*EXERCISE DETAILS*. Since the records include pictures, leave those out while you reproduce exactly and only the lines from the one containing "message = 'Python" through the one containing "1. Поиск для алгоритма без отсечения", inclusive.

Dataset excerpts

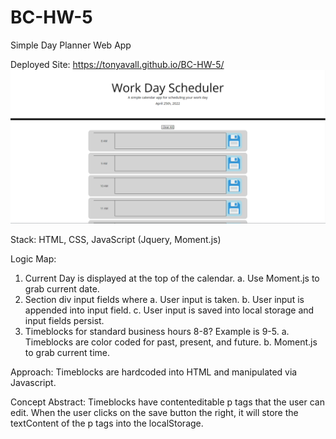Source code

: # BC-HW-5
Simple Day Planner Web App

Deployed Site:
https://tonyavall.github.io/BC-HW-5/
![Getting Started](deployed.png)

Stack: HTML, CSS, JavaScript (Jquery, Moment.js)

Logic Map:

1. Current Day is displayed at the top of the calendar.
    a. Use Moment.js to grab current date.
2. Section div input fields where
    a. User input is taken.
    b. User input is appended into input field.
    c. User input is saved into local storage and input fields persist.
3. Timeblocks for standard business hours 8-8? Example is 9-5.
    a. Timeblocks are color coded for past, present, and future.
    b. Moment.js to grab current time.

Approach: Timeblocks are hardcoded into HTML and manipulated via Javascript. 

Concept Abstract: Timeblocks have contenteditable p tags that the user can edit. When the user clicks on the save button the right, it will store the textContent of the p tags into the localStorage.

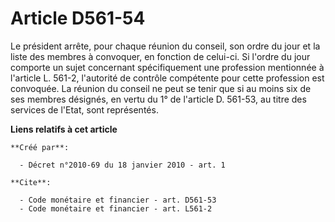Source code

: # Article D561-54

Le président arrête, pour chaque réunion du conseil, son ordre du jour et la liste des membres à convoquer, en fonction de
celui-ci. Si l'ordre du jour comporte un sujet concernant spécifiquement une profession mentionnée à l'article L. 561-2,
l'autorité de contrôle compétente pour cette profession est convoquée. La réunion du conseil ne peut se tenir que si au moins
six de ses membres désignés, en vertu du 1° de l'article D. 561-53, au titre des services de l'Etat, sont représentés.

**Liens relatifs à cet article**

	**Créé par**:

	  - Décret n°2010-69 du 18 janvier 2010 - art. 1

	**Cite**:

	  - Code monétaire et financier - art. D561-53
	  - Code monétaire et financier - art. L561-2
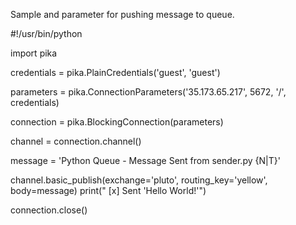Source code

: Sample and parameter for pushing message to queue.

#!/usr/bin/python

import pika

credentials = pika.PlainCredentials('guest', 'guest')

parameters = pika.ConnectionParameters('35.173.65.217',
                                   5672,
                                   '/',
                                   credentials)

connection = pika.BlockingConnection(parameters)

channel = connection.channel()

message = 'Python Queue - Message Sent from sender.py {N|T}'

channel.basic_publish(exchange='pluto',
                      routing_key='yellow',
                      body=message)
print(" [x] Sent 'Hello World!'")

connection.close()
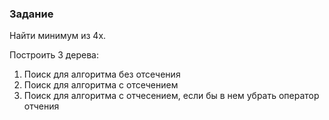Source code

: ### Задание

Найти минимум из 4х.

Построить 3 дерева:

1. Поиск для алгоритма без отсечения
2. Поиск для алгоритма с отсечением
3. Поиск для алгоритма с отчесением, если бы в нем убрать оператор отчения
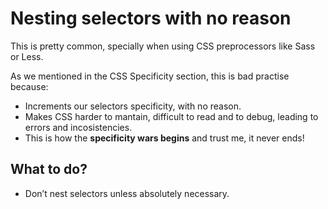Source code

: # Nesting selectors with no reason

This is pretty common, specially when using CSS preprocessors like Sass or Less.

As we mentioned in the CSS Specificity section, this is bad practise because:

- Increments our selectors specificity, with no reason.
- Makes CSS harder to mantain, difficult to read and to debug, leading to errors and incosistencies.
- This is how the **specificity wars begins** and trust me, it never ends!

## What to do?

- Don’t nest selectors unless absolutely necessary.
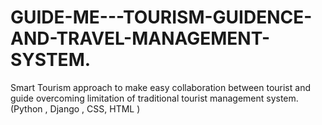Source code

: # GUIDE-ME---TOURISM-GUIDENCE-AND-TRAVEL-MANAGEMENT-SYSTEM.
Smart Tourism approach to make easy collaboration between tourist and guide overcoming limitation of traditional tourist management system. (Python , Django , CSS, HTML )
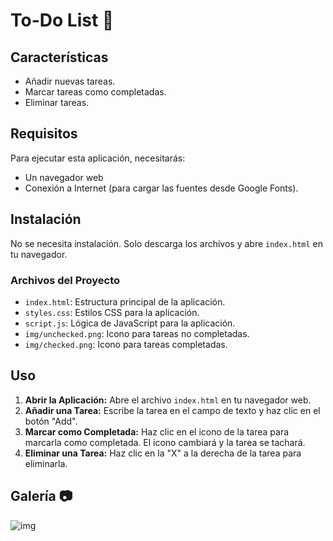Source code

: #  To-Do List 📌

## Características

- Añadir nuevas tareas.
- Marcar tareas como completadas.
- Eliminar tareas.

## Requisitos

Para ejecutar esta aplicación, necesitarás:

- Un navegador web
- Conexión a Internet (para cargar las fuentes desde Google Fonts).

## Instalación

No se necesita instalación. Solo descarga los archivos y abre `index.html` en tu navegador.

### Archivos del Proyecto

- `index.html`: Estructura principal de la aplicación.
- `styles.css`: Estilos CSS para la aplicación.
- `script.js`: Lógica de JavaScript para la aplicación.
- `img/unchecked.png`: Icono para tareas no completadas.
- `img/checked.png`: Icono para tareas completadas.

## Uso

1. **Abrir la Aplicación:** Abre el archivo `index.html` en tu navegador web.
2. **Añadir una Tarea:** Escribe la tarea en el campo de texto y haz clic en el botón "Add".
3. **Marcar como Completada:** Haz clic en el icono de la tarea para marcarla como completada. El icono cambiará y la tarea se tachará.
4. **Eliminar una Tarea:** Haz clic en la "X" a la derecha de la tarea para eliminarla.


## Galería 📷
![img](https://github.com/juanbautistamalina/to-do-list/assets/104845721/af3d3b53-c33d-4669-b83c-663e93f4d31c)
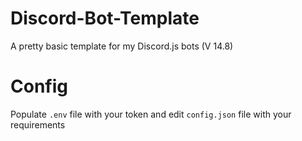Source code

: # Discord-Bot-Template
A pretty basic template for my Discord.js bots (V 14.8)

# Config
Populate `.env` file with your token and edit `config.json` file with your requirements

*RESPONSE BOX*.
message = 'Python Queue - Message Sent from sender.py {N|T}'

channel.basic_publish(exchange='pluto',
                      routing_key='yellow',
                      body=message)
print(" [x] Sent 'Hello World!'")

connection.close()
Source code

: ### Задание

Найти минимум из 4х.

Построить 3 дерева:

1. Поиск для алгоритма без отсечения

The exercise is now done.